__Prompt__
Scan the material for the word "기출문제" and copy each line where it occurs.
[[ Supplied records, beginning ]]
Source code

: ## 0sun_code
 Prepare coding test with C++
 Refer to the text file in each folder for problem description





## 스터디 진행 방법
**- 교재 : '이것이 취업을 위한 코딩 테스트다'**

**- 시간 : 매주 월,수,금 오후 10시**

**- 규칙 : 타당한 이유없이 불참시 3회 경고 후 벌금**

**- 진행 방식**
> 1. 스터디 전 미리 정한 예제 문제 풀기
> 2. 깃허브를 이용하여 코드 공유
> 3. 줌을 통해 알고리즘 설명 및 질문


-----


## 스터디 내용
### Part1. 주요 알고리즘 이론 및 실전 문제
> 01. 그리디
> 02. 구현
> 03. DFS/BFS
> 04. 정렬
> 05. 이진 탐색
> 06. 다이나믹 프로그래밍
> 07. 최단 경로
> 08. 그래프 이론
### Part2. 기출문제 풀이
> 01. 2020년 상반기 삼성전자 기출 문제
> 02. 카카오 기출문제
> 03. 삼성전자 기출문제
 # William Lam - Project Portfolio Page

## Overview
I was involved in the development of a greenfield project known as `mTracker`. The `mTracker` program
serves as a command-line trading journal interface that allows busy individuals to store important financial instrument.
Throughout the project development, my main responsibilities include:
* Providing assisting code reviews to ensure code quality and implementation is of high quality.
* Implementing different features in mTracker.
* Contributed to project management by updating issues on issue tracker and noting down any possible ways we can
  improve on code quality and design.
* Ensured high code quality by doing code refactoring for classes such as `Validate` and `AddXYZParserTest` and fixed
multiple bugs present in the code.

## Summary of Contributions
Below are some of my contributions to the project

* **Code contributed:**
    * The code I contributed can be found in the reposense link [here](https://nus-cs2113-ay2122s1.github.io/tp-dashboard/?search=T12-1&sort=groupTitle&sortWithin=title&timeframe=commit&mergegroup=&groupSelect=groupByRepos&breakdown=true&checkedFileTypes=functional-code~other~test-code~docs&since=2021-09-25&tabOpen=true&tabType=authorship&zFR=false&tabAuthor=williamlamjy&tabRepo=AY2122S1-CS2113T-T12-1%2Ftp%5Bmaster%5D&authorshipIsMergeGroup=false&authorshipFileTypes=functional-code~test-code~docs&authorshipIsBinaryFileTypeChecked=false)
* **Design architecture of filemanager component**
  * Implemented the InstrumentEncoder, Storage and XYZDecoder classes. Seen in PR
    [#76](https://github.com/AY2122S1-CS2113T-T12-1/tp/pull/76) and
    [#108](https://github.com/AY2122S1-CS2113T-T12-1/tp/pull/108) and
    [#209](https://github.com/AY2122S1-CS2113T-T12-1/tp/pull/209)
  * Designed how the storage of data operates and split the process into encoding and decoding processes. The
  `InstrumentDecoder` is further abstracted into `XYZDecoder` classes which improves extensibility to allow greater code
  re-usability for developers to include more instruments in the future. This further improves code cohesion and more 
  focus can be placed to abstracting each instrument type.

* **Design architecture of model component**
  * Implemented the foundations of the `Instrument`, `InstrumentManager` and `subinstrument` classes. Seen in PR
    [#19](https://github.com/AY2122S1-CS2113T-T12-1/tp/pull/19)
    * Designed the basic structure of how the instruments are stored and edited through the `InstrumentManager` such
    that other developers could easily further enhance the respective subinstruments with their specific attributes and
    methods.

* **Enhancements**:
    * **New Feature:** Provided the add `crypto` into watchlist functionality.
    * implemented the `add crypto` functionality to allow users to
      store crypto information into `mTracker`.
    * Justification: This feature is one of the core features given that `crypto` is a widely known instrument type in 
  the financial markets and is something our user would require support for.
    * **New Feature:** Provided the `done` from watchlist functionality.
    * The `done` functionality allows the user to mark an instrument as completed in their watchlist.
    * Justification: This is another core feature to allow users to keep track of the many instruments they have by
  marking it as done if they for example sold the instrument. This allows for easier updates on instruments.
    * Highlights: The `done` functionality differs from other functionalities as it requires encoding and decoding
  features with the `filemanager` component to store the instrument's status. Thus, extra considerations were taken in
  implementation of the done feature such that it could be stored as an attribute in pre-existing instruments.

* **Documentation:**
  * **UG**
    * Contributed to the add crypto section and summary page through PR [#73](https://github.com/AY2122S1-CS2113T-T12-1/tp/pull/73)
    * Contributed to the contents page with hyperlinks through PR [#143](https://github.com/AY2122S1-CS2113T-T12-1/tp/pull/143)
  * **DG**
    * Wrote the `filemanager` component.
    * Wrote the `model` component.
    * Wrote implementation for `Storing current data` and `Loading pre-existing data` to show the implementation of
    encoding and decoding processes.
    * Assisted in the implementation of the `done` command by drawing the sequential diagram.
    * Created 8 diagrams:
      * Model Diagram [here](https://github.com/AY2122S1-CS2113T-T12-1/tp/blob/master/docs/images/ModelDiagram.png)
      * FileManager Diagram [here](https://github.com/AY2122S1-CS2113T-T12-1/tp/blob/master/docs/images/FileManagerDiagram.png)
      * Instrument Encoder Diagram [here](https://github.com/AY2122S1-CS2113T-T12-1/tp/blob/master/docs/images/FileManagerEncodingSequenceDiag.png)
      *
[[ Supplied records, end ]]
[[ Supplied records, beginning ]]
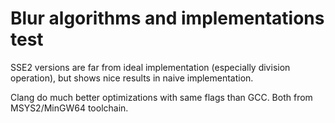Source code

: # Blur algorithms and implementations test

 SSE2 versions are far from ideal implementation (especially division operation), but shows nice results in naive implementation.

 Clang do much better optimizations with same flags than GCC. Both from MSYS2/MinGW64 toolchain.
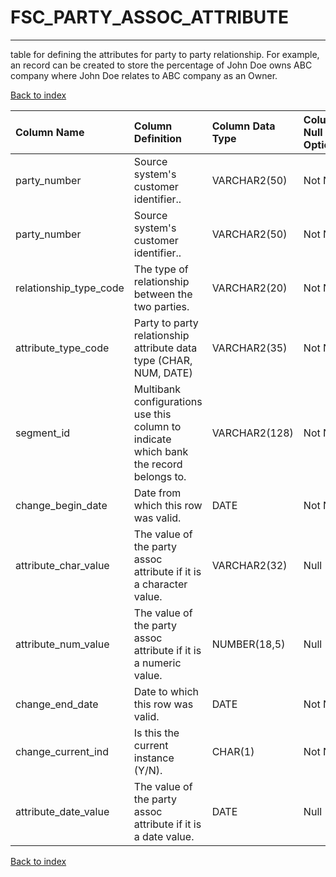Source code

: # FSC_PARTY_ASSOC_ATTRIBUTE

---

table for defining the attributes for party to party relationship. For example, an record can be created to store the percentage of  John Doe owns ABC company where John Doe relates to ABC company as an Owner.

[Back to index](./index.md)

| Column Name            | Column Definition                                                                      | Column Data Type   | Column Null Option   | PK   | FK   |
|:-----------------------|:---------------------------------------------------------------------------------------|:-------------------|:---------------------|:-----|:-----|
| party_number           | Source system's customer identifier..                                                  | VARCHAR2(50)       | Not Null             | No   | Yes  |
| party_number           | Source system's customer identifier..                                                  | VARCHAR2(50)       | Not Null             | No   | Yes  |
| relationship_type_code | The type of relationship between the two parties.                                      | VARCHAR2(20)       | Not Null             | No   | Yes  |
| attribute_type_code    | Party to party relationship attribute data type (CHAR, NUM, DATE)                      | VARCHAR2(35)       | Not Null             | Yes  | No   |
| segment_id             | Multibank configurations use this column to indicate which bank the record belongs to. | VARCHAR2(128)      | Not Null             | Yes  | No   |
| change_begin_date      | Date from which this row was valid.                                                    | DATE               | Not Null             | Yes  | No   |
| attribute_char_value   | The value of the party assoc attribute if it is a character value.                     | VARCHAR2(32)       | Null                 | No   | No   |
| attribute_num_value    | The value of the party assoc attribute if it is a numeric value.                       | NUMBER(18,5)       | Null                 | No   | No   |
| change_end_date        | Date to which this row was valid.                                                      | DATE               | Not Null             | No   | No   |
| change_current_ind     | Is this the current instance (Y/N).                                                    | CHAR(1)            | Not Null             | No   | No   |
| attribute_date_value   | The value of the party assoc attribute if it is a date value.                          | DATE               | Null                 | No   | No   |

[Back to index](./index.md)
[[ Supplied records, end ]]
__Result__
### Part2. 기출문제 풀이
> 02. 카카오 기출문제
> 03. 삼성전자 기출문제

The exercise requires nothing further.